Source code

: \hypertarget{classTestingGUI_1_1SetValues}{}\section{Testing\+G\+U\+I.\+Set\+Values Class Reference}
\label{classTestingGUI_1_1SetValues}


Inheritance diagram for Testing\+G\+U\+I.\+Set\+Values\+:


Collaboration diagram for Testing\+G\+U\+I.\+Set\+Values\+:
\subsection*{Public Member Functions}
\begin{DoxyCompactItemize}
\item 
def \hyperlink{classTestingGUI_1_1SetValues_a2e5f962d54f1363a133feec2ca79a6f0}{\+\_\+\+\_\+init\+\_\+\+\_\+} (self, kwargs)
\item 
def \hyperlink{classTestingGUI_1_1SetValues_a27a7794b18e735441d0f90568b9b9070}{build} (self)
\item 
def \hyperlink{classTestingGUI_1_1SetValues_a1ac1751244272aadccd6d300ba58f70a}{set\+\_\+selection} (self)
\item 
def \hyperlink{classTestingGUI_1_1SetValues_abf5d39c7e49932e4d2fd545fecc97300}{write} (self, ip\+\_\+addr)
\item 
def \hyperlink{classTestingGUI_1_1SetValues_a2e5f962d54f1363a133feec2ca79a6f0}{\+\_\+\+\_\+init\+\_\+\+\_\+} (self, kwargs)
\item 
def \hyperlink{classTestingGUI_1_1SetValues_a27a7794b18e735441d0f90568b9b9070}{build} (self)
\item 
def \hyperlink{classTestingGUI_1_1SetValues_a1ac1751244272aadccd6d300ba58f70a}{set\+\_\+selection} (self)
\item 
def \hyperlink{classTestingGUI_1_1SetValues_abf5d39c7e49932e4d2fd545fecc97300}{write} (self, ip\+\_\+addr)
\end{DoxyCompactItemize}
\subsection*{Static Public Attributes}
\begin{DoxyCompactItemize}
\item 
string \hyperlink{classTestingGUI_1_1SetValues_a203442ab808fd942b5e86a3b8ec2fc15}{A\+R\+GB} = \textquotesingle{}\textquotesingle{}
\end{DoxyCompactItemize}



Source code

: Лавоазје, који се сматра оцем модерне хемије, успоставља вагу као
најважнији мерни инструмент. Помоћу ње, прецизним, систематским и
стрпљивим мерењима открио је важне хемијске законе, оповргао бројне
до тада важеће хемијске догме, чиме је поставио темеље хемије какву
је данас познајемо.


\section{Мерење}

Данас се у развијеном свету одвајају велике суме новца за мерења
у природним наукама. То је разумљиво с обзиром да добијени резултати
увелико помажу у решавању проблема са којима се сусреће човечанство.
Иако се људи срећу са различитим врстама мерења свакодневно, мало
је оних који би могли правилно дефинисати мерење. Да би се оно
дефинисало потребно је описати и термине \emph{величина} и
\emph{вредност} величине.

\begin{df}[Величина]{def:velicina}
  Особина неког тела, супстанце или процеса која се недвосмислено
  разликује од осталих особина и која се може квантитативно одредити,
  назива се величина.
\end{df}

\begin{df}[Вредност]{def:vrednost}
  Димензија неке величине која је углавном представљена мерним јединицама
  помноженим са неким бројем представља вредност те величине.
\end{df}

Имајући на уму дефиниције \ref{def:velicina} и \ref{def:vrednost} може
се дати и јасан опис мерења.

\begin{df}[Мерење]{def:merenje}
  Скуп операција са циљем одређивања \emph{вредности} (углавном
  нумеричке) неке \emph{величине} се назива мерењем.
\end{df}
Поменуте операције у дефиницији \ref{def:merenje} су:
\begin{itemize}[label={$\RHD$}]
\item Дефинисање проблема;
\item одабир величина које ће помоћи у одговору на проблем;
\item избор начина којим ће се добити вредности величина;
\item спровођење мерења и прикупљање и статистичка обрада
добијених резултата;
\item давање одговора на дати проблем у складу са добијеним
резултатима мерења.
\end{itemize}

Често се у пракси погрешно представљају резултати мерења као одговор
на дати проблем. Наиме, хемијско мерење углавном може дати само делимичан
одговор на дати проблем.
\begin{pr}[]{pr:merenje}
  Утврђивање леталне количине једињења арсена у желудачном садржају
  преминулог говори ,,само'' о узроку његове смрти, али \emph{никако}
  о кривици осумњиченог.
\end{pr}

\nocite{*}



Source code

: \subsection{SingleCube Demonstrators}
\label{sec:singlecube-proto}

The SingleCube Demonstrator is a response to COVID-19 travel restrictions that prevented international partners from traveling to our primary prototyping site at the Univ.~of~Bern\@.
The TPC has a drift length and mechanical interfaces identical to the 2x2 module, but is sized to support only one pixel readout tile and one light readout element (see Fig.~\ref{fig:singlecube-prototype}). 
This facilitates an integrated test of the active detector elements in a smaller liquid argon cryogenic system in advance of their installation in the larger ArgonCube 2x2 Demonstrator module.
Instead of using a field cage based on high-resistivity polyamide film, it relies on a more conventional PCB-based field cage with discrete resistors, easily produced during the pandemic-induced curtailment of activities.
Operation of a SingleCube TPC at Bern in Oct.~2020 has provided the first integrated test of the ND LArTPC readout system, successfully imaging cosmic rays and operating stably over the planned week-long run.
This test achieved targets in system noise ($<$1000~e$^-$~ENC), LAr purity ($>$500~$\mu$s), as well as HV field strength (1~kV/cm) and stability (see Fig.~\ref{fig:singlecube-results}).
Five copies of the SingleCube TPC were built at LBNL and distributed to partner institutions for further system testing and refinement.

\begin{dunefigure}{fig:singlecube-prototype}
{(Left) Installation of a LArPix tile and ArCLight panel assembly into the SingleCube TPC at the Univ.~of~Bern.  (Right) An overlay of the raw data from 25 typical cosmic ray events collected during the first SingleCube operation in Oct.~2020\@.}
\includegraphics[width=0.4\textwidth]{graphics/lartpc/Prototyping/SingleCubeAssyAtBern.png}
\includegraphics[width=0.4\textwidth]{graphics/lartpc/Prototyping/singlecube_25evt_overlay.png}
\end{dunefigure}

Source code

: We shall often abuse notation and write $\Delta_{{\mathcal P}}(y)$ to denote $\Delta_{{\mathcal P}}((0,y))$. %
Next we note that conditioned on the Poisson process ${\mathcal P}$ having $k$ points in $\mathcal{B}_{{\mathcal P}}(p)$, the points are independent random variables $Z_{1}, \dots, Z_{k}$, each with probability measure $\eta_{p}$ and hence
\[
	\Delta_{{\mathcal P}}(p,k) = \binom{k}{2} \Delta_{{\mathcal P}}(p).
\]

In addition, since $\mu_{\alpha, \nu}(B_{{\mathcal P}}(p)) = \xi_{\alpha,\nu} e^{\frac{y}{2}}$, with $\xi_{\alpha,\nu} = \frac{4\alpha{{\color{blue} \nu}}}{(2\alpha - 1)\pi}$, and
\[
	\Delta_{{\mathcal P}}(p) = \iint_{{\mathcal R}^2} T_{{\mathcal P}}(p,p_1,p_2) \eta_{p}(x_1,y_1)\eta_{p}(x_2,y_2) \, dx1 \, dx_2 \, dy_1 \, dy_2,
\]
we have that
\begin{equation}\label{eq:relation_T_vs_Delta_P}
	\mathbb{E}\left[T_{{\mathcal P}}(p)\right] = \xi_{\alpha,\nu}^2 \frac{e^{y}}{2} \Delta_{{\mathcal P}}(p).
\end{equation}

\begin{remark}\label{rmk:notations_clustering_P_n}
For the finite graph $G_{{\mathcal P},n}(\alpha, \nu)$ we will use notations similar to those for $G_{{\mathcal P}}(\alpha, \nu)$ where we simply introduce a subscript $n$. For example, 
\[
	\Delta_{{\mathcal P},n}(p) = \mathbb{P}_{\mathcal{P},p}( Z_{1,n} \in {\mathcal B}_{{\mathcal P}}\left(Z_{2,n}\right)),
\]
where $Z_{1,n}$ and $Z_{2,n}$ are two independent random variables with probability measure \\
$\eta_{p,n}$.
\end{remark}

=-=-=-=-=

PROBLEM TO SOLVE – In the listing above, find the line with "Често се у пракси" and the line with "The TPC has"; output exactly those lines and all lines between them.

ANSWER TO THE PROBLEM –
Често се у пракси погрешно представљају резултати мерења као одговор
на дати проблем. Наиме, хемијско мерење углавном може дати само делимичан
одговор на дати проблем.
\begin{pr}[]{pr:merenje}
  Утврђивање леталне количине једињења арсена у желудачном садржају
  преминулог говори ,,само'' о узроку његове смрти, али \emph{никако}
  о кривици осумњиченог.
\end{pr}

\nocite{*}



Source code

: \subsection{SingleCube Demonstrators}
\label{sec:singlecube-proto}

The SingleCube Demonstrator is a response to COVID-19 travel restrictions that prevented international partners from traveling to our primary prototyping site at the Univ.~of~Bern\@.
The TPC has a drift length and mechanical interfaces identical to the 2x2 module, but is sized to support only one pixel readout tile and one light readout element (see Fig.~\ref{fig:singlecube-prototype}). 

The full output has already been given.